1) Kansas basketball in the NCAA tournament

2) The impending House vote on the health care bill

These are incredibly partisan issues, each with a vast quiet middle group forced to listen to the extremes bicker loudly at each other.  This drama plays itself out in my friends list, but it will move into a different phase by this time tomorrow because of one thing that HAS happened, and one thing that will.  The former is that the University of Kansas -- favorite to win the NCAA tournament, ranked number one in the nation -- has been eliminated in the second round by a #10 seed team.  The latter is tomorrow's vote to decide the fate of the health care bill.

In the wake of the embarrassing Kansas defeat, my list was filled with people commenting.  The most common opinion seemed to be that even though it destroyed all of their betting brackets, they were glad to see it happen.  The KU supporters were crestfallen, taking critical commenters to task for not showing more "tact" and sensitivity. 

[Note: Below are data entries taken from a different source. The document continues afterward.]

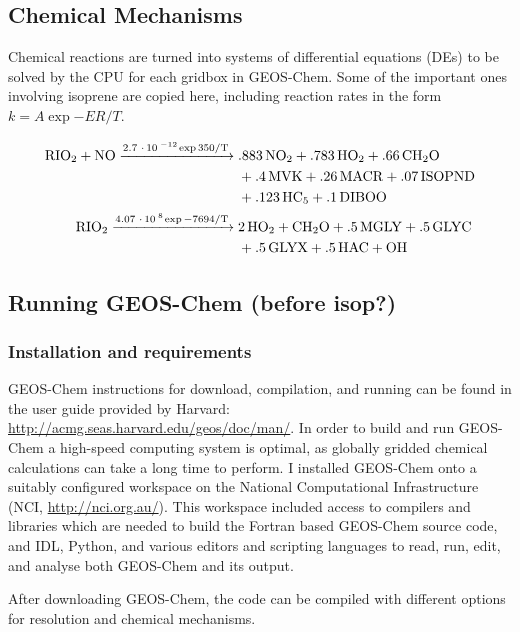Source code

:   \subsection{Chemical Mechanisms}
  \label{Model:GC:Mechanisms}
    Chemical reactions are turned into systems of differential equations (DEs) to be solved by the CPU for each gridbox in GEOS-Chem.
    Some of the important ones involving isoprene are copied here, including reaction rates in the form $ k = A \exp{-ER/T} $.
    
    \begin{align} \begin{split}
      \label{Model:GC:Mechanisms:eqn_mechanisms}
      \ce{
        RIO2 + NO ->[2.7*10^{-12} \exp{350/T}] & .883NO2 + .783HO2 + .66CH2O \\
         & + .4MVK + .26MACR + .07ISOPND \\
         & + .123HC5 + .1DIBOO \\
        RIO2 ->[4.07*10^{8} \exp{-7694/T}] & 2HO2 + CH2O + .5MGLY + .5GLYC \\
         & + .5GLYX + .5HAC + OH
      }
%      
    \end{split} \end{align}
  
  \subsection{Running GEOS-Chem (before isop?)}
  \label{Model:GC:running}
    \subsubsection{Installation and requirements}
      GEOS-Chem instructions for download, compilation, and running can be found in the user guide provided by Harvard: \url{http://acmg.seas.harvard.edu/geos/doc/man/}.
      In order to build and run GEOS-Chem a high-speed computing system is optimal, as globally gridded chemical calculations can take a long time to perform.
      I installed GEOS-Chem onto a suitably configured workspace on the National Computational Infrastructure (NCI, \url{http://nci.org.au/}). 
      This workspace included access to compilers and libraries which are needed to build the Fortran based GEOS-Chem source code, and IDL, Python, and various editors and scripting languages to read, run, edit, and analyse both GEOS-Chem and its output.
        
      After downloading GEOS-Chem, the code can be compiled with different options for resolution and chemical mechanisms.
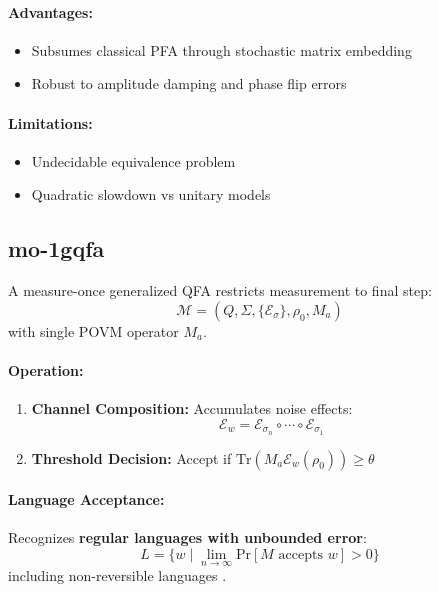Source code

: \paragraph{Advantages:}
\begin{itemize}
    \item Subsumes classical PFA through stochastic matrix embedding
    \item Robust to amplitude damping and phase flip errors
\end{itemize}

\paragraph{Limitations:}
\begin{itemize}
    \item Undecidable equivalence problem
    \item Quadratic slowdown vs unitary models
\end{itemize}

\subsection{\acrfull{mo-1gqfa}}
\label{subsec:mo-1gqfa}

\begin{definition}
A measure-once generalized QFA restricts measurement to final step:
\[
\mathcal{M} = (Q, \Sigma, \{\mathcal{E}_\sigma\}, \rho_0, M_a)
\]
with single POVM operator $M_a$.
\end{definition}

\paragraph{Operation:}
\begin{enumerate}
    \item \textbf{Channel Composition:} Accumulates noise effects:
    \[
    \mathcal{E}_w = \mathcal{E}_{\sigma_n} \circ \cdots \circ \mathcal{E}_{\sigma_1}
    \]
    \item \textbf{Threshold Decision:} Accept if $\text{Tr}(M_a\mathcal{E}_w(\rho_0)) \geq \theta$
\end{enumerate}

\paragraph{Language Acceptance:}
Recognizes \textbf{regular languages with unbounded error}:
\[
L = \{w \mid \lim_{n\to\infty} \text{Pr}[M \text{ accepts } w] > 0\}
\]
including non-reversible languages \cite{hirvensalo2012quantum}.

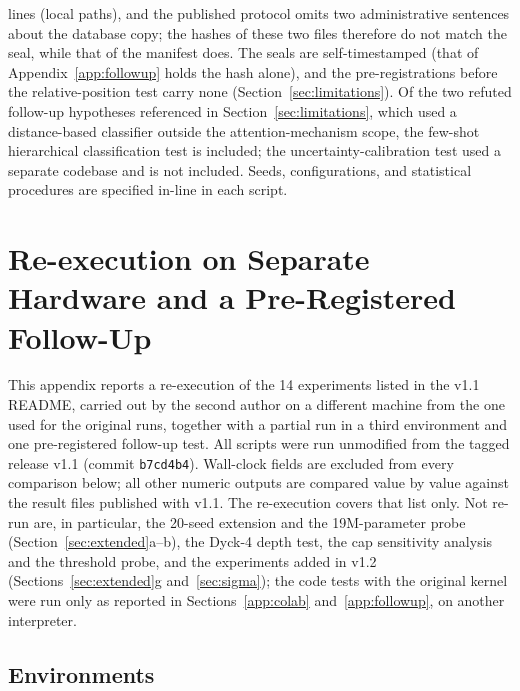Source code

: \documentclass[11pt]{article}
\begin{document}
lines (local paths), and the published protocol omits two administrative sentences about the database copy; the hashes of these two files therefore do not match the seal, while that of the manifest does. The seals are self-timestamped (that of Appendix~\ref{app:followup} holds the hash alone), and the pre-registrations before the relative-position test carry none (Section~\ref{sec:limitations}). Of the two refuted follow-up hypotheses referenced in Section~\ref{sec:limitations}, which used a distance-based classifier outside the attention-mechanism scope, the few-shot hierarchical classification test is included; the uncertainty-calibration test used a separate codebase and is not included. Seeds, configurations, and statistical procedures are specified in-line in each script.

\appendix
\section{Re-execution on Separate Hardware and a Pre-Registered Follow-Up}\label{app:repro}

This appendix reports a re-execution of the 14 experiments listed in the v1.1 README, carried out by the second author on a different machine from the one used for the original runs, together with a partial run in a third environment and one pre-registered follow-up test. All scripts were run unmodified from the tagged release v1.1 (commit \texttt{b7cd4b4}). Wall-clock fields are excluded from every comparison below; all other numeric outputs are compared value by value against the result files published with v1.1. The re-execution covers that list only. Not re-run are, in particular, the 20-seed extension and the 19M-parameter probe (Section~\ref{sec:extended}a--b), the Dyck-4 depth test, the cap sensitivity analysis and the threshold probe, and the experiments added in v1.2 (Sections~\ref{sec:extended}g and~\ref{sec:sigma}); the code tests with the original kernel were run only as reported in Sections~\ref{app:colab} and~\ref{app:followup}, on another interpreter.

\subsection{Environments}\label{app:env}
\end{document}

This seems a bit rich coming from one woman in particular, who regularly crows when KU wins over bitter rivals like Missouri, Nebraska, Oklahoma, or Texas.  She's the biggest cheerleader for KU I know of who isn't ACTUALLY a cheerleader for KU.  I became so full on schadenfreude listening to her plead for moderation and sympathy that I may not need to follow Kansas City politics for a whole month!

And tomorrow, a similar scene will occur.  Whether the health care bill passes or fails, one side will be triumphant and other will be angry. 

There are people shouting as loud as they can (in capital letters) not to let the government take over health care.  I've got people fatalistically saying that the bill's chance will be blown, just like everything they've ever hoped for.  It's a serious tizzy, and not unlike the fuss surrounding the pre-game of your favorite team.  There's people invoking God's will (or prayer) on both sides, and lots and lots of finger pointing and armchair analysis. 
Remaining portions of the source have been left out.